LE POISON DU BREXIT
05 décembre 2022
Depuis le Brexit, rien ne va plus pour le Royaume-Uni.
La Grande Bretagne s’enfonce dans la récession et la pauvreté à l’ombre « glorieuse » de son drapeau. Depuis le Brexit, rien ne va plus. Les rivalités internes des Conservateurs ont d’abord sapé la tâche de Theresa May jusqu’à la faire démissionner pour laisser la place à Boris Johnson afin de négocier fermement avec l’Union européenne le Brexit. Il ne savait pas qu’il quitterait le 10 Downing Street piteusement, remplacé par une Lizz Truss plus éphémère que jamais et finalement mettre en place Rishi Sunak pour sauver ce qui pouvait l’être. De quoi donner le tournis. Sans pour autant que le Royaume-Uni soit sorti d’affaire. En cause, la crise sanitaire et la conjoncture internationale que tous les pays ont dû ou doivent affronter, et en plus le Brexit dont la classe dirigeante au pouvoir ne veut toujours pas admettre les effets venimeux.
Tout ce qu’il ne faut pas faire.
Et, en la matière, nos voisins d’outre Manche sont devenus un laboratoire expérimental de tout ce qu’il ne faut pas faire. Leur principale qualité étant le pragmatisme, ils reculent avec méthode, en se vantant d’avancer. La recette est simple : un discours interne complètement décalé digne de la méthode Coué, affirmant que le Royaume n’aurait plus jamais à accepter une relation avec l’Europe et des paiements inutiles à lui faire au profit des avantages que procurent les accords commerciaux dans le monde entier… Un pays financiarisé dont l’économie a été dépouillée consciencieusement de son appareil productif sur lequel on applique une politique sociale d’un système très libéral. De quoi provoquer un sourd mécontentement dont Lizz Truss fera d’ailleurs les frais avec sa provocante baisse des impôts.

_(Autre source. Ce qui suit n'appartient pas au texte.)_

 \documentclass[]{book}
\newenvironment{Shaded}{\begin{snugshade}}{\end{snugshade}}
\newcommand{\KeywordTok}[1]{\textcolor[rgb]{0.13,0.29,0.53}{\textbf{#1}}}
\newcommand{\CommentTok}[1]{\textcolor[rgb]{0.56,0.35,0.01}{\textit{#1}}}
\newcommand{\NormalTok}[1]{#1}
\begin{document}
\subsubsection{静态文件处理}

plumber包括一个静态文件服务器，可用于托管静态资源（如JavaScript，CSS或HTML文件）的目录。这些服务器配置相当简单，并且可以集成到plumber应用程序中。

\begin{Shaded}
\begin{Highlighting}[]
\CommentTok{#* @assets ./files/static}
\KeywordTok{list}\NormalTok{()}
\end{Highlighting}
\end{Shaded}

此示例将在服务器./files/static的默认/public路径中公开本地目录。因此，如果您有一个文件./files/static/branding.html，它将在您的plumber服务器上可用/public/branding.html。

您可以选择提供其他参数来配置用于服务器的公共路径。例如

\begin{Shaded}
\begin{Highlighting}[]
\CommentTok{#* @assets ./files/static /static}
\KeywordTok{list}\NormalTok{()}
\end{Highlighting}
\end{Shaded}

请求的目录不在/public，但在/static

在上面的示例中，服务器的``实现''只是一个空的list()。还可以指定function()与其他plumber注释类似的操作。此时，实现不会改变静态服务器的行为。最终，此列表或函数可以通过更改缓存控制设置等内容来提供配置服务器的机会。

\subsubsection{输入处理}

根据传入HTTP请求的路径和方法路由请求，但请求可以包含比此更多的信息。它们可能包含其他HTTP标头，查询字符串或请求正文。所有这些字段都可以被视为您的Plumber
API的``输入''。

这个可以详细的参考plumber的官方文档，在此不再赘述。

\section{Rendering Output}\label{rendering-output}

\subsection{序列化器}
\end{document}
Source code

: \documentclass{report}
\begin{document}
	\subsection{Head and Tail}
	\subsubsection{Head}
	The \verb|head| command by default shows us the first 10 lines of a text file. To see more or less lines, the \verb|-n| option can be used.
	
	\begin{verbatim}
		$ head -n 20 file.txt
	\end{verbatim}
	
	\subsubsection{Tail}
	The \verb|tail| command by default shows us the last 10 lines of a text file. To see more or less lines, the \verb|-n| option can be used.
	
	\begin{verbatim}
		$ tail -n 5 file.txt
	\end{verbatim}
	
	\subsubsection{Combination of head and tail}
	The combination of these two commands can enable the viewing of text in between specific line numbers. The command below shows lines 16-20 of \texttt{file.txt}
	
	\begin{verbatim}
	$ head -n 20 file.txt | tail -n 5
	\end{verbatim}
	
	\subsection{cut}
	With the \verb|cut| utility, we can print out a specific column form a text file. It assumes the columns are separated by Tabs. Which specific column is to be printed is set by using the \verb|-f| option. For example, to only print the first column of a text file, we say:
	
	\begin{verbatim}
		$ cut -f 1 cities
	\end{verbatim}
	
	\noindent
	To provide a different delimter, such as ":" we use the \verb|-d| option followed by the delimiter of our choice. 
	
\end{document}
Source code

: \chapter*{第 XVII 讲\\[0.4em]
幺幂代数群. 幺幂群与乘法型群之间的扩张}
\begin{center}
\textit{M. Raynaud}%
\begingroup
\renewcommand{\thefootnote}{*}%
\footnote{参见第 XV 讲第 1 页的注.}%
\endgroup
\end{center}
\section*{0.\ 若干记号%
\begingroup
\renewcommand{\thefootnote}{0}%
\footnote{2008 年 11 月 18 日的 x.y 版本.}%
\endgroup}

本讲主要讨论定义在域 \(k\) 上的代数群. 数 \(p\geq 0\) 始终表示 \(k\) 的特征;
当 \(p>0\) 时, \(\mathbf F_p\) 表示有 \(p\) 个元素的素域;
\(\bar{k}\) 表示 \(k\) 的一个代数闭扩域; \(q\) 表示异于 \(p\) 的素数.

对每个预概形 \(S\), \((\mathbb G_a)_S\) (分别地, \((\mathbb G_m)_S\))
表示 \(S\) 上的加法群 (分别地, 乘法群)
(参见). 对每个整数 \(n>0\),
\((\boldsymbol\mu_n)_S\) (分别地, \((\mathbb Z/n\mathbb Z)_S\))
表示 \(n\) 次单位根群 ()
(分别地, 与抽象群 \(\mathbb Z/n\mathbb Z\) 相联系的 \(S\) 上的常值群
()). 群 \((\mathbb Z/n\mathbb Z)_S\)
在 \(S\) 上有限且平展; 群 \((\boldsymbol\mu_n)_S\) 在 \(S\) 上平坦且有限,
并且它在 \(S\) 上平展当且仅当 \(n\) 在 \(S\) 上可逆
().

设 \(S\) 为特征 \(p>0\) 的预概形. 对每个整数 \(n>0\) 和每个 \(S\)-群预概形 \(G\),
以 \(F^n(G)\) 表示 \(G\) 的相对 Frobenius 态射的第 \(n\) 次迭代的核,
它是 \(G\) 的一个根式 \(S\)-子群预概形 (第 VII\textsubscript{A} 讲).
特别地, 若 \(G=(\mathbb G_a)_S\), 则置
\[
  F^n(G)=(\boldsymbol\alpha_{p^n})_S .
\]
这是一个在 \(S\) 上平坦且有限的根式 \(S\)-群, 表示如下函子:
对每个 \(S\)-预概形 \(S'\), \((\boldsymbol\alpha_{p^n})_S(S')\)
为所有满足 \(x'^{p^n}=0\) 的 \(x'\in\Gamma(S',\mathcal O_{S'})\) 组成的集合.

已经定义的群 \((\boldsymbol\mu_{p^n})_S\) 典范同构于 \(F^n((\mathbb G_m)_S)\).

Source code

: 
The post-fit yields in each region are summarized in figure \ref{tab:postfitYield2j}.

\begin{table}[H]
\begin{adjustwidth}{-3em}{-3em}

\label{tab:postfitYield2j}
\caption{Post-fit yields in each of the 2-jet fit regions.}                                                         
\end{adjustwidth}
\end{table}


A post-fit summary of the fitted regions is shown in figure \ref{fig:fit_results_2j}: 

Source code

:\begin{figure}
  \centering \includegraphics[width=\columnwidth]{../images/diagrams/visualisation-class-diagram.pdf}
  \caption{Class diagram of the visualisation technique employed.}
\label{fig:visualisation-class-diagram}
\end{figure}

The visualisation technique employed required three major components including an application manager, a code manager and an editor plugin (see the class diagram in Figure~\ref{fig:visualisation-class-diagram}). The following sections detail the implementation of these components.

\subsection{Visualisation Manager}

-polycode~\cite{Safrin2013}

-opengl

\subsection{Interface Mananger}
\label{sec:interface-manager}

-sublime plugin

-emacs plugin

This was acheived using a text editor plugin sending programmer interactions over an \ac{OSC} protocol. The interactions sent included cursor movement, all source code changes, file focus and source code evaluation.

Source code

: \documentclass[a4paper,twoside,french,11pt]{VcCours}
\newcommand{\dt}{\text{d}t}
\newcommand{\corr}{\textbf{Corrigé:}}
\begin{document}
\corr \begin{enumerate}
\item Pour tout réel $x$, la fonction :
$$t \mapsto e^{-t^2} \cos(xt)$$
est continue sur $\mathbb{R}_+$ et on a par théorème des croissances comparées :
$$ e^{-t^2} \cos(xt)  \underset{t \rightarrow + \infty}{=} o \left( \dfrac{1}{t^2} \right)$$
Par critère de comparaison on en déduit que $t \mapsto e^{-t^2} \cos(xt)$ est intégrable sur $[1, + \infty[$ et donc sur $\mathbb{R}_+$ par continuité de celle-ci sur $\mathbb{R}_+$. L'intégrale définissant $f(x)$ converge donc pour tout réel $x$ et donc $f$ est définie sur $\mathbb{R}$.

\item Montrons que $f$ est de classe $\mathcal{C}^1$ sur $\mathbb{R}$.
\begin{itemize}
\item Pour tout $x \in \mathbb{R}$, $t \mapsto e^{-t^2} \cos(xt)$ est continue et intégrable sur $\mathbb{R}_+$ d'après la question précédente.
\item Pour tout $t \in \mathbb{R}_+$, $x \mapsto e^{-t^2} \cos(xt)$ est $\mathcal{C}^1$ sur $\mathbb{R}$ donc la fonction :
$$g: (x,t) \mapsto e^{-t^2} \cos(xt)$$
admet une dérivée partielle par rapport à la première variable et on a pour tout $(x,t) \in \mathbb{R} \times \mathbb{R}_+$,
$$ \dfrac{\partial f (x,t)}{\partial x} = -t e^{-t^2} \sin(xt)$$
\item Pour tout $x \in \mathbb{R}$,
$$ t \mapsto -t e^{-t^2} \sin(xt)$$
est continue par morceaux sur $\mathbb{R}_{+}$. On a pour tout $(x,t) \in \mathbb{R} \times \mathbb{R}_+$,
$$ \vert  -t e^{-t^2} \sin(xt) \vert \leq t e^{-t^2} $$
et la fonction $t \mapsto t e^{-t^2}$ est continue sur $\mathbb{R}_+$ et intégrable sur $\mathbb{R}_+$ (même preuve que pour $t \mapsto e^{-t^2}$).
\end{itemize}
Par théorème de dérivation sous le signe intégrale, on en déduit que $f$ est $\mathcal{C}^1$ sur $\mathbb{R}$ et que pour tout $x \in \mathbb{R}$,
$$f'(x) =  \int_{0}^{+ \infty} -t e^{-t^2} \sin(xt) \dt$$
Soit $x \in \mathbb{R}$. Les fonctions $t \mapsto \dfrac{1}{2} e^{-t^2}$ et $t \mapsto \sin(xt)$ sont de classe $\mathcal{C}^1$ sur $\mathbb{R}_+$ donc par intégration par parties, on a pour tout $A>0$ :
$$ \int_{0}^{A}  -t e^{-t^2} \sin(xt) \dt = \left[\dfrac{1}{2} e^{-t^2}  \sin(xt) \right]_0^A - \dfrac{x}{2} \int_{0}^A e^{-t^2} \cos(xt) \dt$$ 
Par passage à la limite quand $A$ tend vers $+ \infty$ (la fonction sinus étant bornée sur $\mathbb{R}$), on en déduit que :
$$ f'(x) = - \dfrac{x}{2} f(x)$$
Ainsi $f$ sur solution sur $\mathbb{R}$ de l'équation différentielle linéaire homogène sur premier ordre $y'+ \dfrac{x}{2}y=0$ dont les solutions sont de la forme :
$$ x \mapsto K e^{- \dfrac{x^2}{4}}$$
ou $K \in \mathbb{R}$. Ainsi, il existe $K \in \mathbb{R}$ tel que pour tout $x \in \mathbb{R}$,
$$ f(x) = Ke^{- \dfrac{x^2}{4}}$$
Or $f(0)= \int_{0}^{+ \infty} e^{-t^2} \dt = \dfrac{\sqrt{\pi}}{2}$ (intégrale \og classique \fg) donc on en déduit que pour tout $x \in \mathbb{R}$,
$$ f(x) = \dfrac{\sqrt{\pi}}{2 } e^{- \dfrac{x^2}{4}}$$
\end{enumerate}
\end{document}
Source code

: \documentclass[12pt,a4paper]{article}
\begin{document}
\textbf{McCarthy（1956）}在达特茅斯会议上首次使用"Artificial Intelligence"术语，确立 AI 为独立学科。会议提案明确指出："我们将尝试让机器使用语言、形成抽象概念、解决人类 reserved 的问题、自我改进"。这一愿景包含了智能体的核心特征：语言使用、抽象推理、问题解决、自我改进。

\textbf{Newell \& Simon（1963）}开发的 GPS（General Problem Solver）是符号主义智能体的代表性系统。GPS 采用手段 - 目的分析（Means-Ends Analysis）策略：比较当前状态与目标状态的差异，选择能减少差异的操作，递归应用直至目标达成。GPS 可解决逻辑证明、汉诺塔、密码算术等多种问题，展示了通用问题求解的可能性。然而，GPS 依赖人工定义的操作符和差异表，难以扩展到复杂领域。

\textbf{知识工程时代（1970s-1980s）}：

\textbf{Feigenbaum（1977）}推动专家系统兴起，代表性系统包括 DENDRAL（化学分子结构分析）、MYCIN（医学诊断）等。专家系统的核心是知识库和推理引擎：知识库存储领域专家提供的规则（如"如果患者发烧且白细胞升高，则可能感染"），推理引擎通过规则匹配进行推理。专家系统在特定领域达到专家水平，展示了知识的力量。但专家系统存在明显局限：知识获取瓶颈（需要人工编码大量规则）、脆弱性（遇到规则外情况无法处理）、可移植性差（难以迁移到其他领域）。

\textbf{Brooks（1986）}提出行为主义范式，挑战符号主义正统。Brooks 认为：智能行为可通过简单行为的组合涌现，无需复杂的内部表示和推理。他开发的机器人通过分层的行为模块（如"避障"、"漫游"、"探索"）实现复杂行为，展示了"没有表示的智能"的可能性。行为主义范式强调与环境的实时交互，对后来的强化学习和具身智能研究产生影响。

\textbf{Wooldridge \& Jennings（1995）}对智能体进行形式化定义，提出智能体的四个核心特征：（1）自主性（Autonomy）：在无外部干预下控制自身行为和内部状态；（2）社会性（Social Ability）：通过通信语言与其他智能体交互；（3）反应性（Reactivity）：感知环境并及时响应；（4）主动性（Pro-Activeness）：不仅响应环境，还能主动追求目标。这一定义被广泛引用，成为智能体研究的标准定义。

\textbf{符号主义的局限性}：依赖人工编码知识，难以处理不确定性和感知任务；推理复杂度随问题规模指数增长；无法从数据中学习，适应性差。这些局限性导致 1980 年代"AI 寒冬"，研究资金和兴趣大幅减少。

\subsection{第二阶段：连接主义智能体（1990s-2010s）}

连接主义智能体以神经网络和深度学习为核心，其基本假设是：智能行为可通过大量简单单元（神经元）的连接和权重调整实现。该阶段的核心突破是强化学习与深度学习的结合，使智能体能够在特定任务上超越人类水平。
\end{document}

Bref, tout va aller mieux : il suffit de plaquer sur ce paysage un discours populiste : « si des pauvres gens atteints de cancers devaient attendre six mois pour avoir un rendez-vous, c’était à cause de l’Europe qui pompait terriblement la pauvre Albion au point qu’elle n’avait plus les moyens de se payer des hôpitaux. »
Une autre histoire que celle des Brexiters.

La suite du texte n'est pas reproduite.